Git Hooks (Pre-Commit and Pre-Push)
Section titled “Git Hooks (Pre-Commit and Pre-Push)”Pre-commit (sequential, via lefthook): Validates staged files only — markdown lint, link checks, H2 sync, artefact templates, agent frontmatter, instruction frontmatter, Python lint, Terraform format and validate.

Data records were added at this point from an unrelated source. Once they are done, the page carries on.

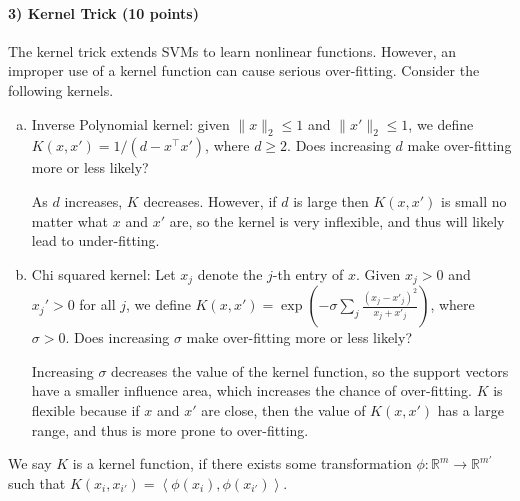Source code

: \documentclass{article}
\begin{document}
\paragraph{3) Kernel Trick (10 points)}
The kernel trick extends SVMs to learn nonlinear functions. However, an improper use of a kernel function can cause serious over-fitting. Consider the following kernels.
\begin{enumerate}[(a)]
	\item Inverse Polynomial kernel: given $\|x\|_2\leq 1$ and $\|x'\|_2\leq 1$, we define $K(x, x') = 1/(d-x^\top x')$, where $d\geq 2$. Does increasing $d$ make over-fitting more or less likely?
		\begin{soln}
			As $d$ increases, $K$ decreases. However, if $d$ is large then $K(x, x')$ is small no matter what $x$ and $x'$ are, so the kernel is very inflexible, and thus will likely lead to under-fitting.
		\end{soln}

	\item Chi squared kernel: Let $x_j$ denote the $j$-th entry of $x$. Given $x_j>0$ and $x_j'>0$ for all $j$, we define $K(x, x') = \exp\left(-\sigma\sum_j\frac{(x_j-x'_j)^2}{x_j+x'_j}\right)$, where $\sigma>0$. Does increasing $\sigma$ make over-fitting more or less likely?
		\begin{soln}
			Increasing $\sigma$ decreases the value of the kernel function, so the support vectors have a smaller influence area, which increases the chance of over-fitting. $K$ is flexible because if $x$ and $x'$ are close, then the value of $K(x, x')$ has a large range, and thus is more prone to over-fitting.
		\end{soln}

\end{enumerate}
We say $K$ is a kernel function, if there exists some transformation $\phi:\mathbb{R}^m\rightarrow \mathbb{R}^{m'}$ such that $K(x_i,x_{i'}) = \left<\phi(x_i),\phi(x_{i'})\right>$.
\end{document}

Pre-push (parallel, via lefthook): Diff-based domain routing. The diff-based-push-check.sh
script categorises changed files and runs only matching validators:
*.bicep→ Bicep build + lint*.tf→ Terraform fmt + validate*.agent.md→ Agent frontmatter + body size*.instructions.md→ Instruction frontmatterSKILL.md→ Skills format + skill size*.json→ JSON syntax*.py→ Ruff lint
Circuit Breaker
Section titled “Circuit Breaker”The circuit breaker pattern protects against runaway agent loops during deployment:
| Anomaly Pattern | Detection Threshold | Action |
|---|---|---|
| Error repetition | 3 consecutive | Halt, write blocked finding |
| Empty response loop | 3 consecutive | Halt, escalate to human |
| Timeout cascade | 3 consecutive | Halt, check auth |
| What-if oscillation | 2 cycles | Halt, flag resource conflict |
| Auth failure loop | 2 consecutive | Halt, prompt re-authentication |
Context Compression
Section titled “Context Compression”The context-shredding system defines three compression tiers for artifact loading:
| Tier | Trigger | Strategy |
|---|---|---|
full | < 60% used | Load entire artefact |
summarized | 60–80% | Key H2 sections only (tables preserved) |
minimal | > 80% | Decision summaries only (< 500 characters) |
When the challenger-review-subagent loads predecessor artefacts for review, it is
instructed to apply the same 3-tier compression: at the summarized tier, preserving
only resource list, SKUs, WAF scores, compliance matrix, and budget sections; at
minimal, using only the decisions field from 00-session-state.json plus the
resource list. Whether the LLM follows these instructions consistently varies —
the compact_for_parent carry-forward between passes is the part that reliably works.
Copilot Hooks
Section titled “Copilot Hooks”The project uses 3 Copilot hooks (.github/hooks/) that intercept agent actions
at runtime:
| Hook | Trigger | Purpose |
|---|---|---|
tool-guardian | preToolUse | Blocks dangerous commands (destructive ops, force pushes, DB drops) |
secrets-scanner | sessionEnd | Scans modified files for leaked secrets and credentials |
session-logger | sessionStart | Logs session lifecycle and injects project context |
governance-audit | userPromptSubmitted | Scans prompts for threat signals with governance levels |
post-edit-format | PostToolUse | Auto-formats files after agent edits (whitespace, trailing newlines) |
Hooks are defined in hooks.json files with type (command), path to shell script,
and timeout. They run automatically — agents do not invoke them explicitly.